=== Begin Enclosure ===

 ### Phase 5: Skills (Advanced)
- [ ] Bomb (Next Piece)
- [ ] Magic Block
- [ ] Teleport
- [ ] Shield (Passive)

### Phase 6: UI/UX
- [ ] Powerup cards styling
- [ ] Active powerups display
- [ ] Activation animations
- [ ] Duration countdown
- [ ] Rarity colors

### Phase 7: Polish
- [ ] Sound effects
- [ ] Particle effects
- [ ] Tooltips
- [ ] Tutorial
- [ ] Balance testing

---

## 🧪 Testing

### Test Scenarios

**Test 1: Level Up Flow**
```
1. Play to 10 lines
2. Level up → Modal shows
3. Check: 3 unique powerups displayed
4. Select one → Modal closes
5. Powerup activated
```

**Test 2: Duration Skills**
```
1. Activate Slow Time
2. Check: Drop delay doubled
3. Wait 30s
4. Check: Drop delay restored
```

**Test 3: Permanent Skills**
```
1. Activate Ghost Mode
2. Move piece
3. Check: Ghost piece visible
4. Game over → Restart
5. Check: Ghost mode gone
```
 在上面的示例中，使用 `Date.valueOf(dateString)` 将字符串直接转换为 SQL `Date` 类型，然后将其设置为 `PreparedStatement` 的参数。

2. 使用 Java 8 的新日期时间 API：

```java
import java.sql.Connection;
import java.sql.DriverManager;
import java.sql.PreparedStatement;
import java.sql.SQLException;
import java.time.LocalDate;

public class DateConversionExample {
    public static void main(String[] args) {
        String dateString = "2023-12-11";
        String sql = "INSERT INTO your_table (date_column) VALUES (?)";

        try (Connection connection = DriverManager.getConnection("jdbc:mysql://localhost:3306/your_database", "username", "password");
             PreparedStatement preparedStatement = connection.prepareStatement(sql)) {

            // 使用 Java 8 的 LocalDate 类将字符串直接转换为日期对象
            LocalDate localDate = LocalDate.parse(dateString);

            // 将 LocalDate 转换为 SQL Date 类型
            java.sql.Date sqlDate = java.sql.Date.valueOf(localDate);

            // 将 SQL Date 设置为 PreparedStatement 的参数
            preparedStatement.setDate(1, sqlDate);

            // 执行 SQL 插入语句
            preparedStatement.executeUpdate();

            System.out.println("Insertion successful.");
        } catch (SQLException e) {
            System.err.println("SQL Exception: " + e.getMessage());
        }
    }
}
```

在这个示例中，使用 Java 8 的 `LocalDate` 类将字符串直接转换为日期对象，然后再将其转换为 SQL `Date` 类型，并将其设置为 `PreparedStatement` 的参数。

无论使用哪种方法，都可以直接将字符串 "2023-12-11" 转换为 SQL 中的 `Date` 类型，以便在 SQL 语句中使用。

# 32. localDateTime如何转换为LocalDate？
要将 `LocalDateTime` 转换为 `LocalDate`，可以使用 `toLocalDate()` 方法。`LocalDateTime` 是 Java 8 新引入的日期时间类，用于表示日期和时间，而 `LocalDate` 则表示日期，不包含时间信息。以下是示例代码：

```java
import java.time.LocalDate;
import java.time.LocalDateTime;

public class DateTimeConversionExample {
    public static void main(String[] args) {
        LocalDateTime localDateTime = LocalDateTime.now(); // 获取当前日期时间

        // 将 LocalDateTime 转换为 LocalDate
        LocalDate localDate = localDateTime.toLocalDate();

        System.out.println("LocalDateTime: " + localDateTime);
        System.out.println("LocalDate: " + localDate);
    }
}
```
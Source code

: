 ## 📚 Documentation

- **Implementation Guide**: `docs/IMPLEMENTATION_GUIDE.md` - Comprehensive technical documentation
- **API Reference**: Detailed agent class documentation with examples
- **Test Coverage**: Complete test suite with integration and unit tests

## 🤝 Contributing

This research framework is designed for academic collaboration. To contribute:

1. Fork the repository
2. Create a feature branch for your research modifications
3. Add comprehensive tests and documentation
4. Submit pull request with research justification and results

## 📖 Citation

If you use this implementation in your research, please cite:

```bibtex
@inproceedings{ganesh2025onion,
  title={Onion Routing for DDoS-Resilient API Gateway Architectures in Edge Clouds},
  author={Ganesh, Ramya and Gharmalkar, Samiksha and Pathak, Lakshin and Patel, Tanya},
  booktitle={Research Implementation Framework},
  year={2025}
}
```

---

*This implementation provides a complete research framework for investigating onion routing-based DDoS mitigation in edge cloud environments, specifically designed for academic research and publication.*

=== End Enclosure ===

About this task -
Would you repeat each line above exactly as it stands?

Final answer -
 ### Phase 5: Skills (Advanced)
- [ ] Bomb (Next Piece)
- [ ] Magic Block
- [ ] Teleport
- [ ] Shield (Passive)

### Phase 6: UI/UX
- [ ] Powerup cards styling
- [ ] Active powerups display
- [ ] Activation animations
- [ ] Duration countdown
- [ ] Rarity colors

### Phase 7: Polish
- [ ] Sound effects
- [ ] Particle effects
- [ ] Tooltips
- [ ] Tutorial
- [ ] Balance testing

---

## 🧪 Testing

### Test Scenarios

**Test 1: Level Up Flow**
```
1. Play to 10 lines
2. Level up → Modal shows
3. Check: 3 unique powerups displayed
4. Select one → Modal closes
5. Powerup activated
```

**Test 2: Duration Skills**
```
1. Activate Slow Time
2. Check: Drop delay doubled
3. Wait 30s
4. Check: Drop delay restored
```

**Test 3: Permanent Skills**
```
1. Activate Ghost Mode
2. Move piece
3. Check: Ghost piece visible
4. Game over → Restart
5. Check: Ghost mode gone
```
 在上面的示例中，使用 `Date.valueOf(dateString)` 将字符串直接转换为 SQL `Date` 类型，然后将其设置为 `PreparedStatement` 的参数。

2. 使用 Java 8 的新日期时间 API：

```java
import java.sql.Connection;
import java.sql.DriverManager;
import java.sql.PreparedStatement;
import java.sql.SQLException;
import java.time.LocalDate;

public class DateConversionExample {
    public static void main(String[] args) {
        String dateString = "2023-12-11";
        String sql = "INSERT INTO your_table (date_column) VALUES (?)";

        try (Connection connection = DriverManager.getConnection("jdbc:mysql://localhost:3306/your_database", "username", "password");
             PreparedStatement preparedStatement = connection.prepareStatement(sql)) {

            // 使用 Java 8 的 LocalDate 类将字符串直接转换为日期对象
            LocalDate localDate = LocalDate.parse(dateString);

            // 将 LocalDate 转换为 SQL Date 类型
            java.sql.Date sqlDate = java.sql.Date.valueOf(localDate);

            // 将 SQL Date 设置为 PreparedStatement 的参数
            preparedStatement.setDate(1, sqlDate);

            // 执行 SQL 插入语句
            preparedStatement.executeUpdate();

            System.out.println("Insertion successful.");
        } catch (SQLException e) {
            System.err.println("SQL Exception: " + e.getMessage());
        }
    }
}
```

在这个示例中，使用 Java 8 的 `LocalDate` 类将字符串直接转换为日期对象，然后再将其转换为 SQL `Date` 类型，并将其设置为 `PreparedStatement` 的参数。

无论使用哪种方法，都可以直接将字符串 "2023-12-11" 转换为 SQL 中的 `Date` 类型，以便在 SQL 语句中使用。

# 32. localDateTime如何转换为LocalDate？
要将 `LocalDateTime` 转换为 `LocalDate`，可以使用 `toLocalDate()` 方法。`LocalDateTime` 是 Java 8 新引入的日期时间类，用于表示日期和时间，而 `LocalDate` 则表示日期，不包含时间信息。以下是示例代码：

```java
import java.time.LocalDate;
import java.time.LocalDateTime;

public class DateTimeConversionExample {
    public static void main(String[] args) {
        LocalDateTime localDateTime = LocalDateTime.now(); // 获取当前日期时间

        // 将 LocalDateTime 转换为 LocalDate
        LocalDate localDate = localDateTime.toLocalDate();

        System.out.println("LocalDateTime: " + localDateTime);
        System.out.println("LocalDate: " + localDate);
    }
}
```
Source code

: ## 📚 Documentation

- **Implementation Guide**: `docs/IMPLEMENTATION_GUIDE.md` - Comprehensive technical documentation
- **API Reference**: Detailed agent class documentation with examples
- **Test Coverage**: Complete test suite with integration and unit tests

## 🤝 Contributing

This research framework is designed for academic collaboration. To contribute:

1. Fork the repository
2. Create a feature branch for your research modifications
3. Add comprehensive tests and documentation
4. Submit pull request with research justification and results

## 📖 Citation

If you use this implementation in your research, please cite:

```bibtex
@inproceedings{ganesh2025onion,
  title={Onion Routing for DDoS-Resilient API Gateway Architectures in Edge Clouds},
  author={Ganesh, Ramya and Gharmalkar, Samiksha and Pathak, Lakshin and Patel, Tanya},
  booktitle={Research Implementation Framework},
  year={2025}
}
```

---

*This implementation provides a complete research framework for investigating onion routing-based DDoS mitigation in edge cloud environments, specifically designed for academic research and publication.*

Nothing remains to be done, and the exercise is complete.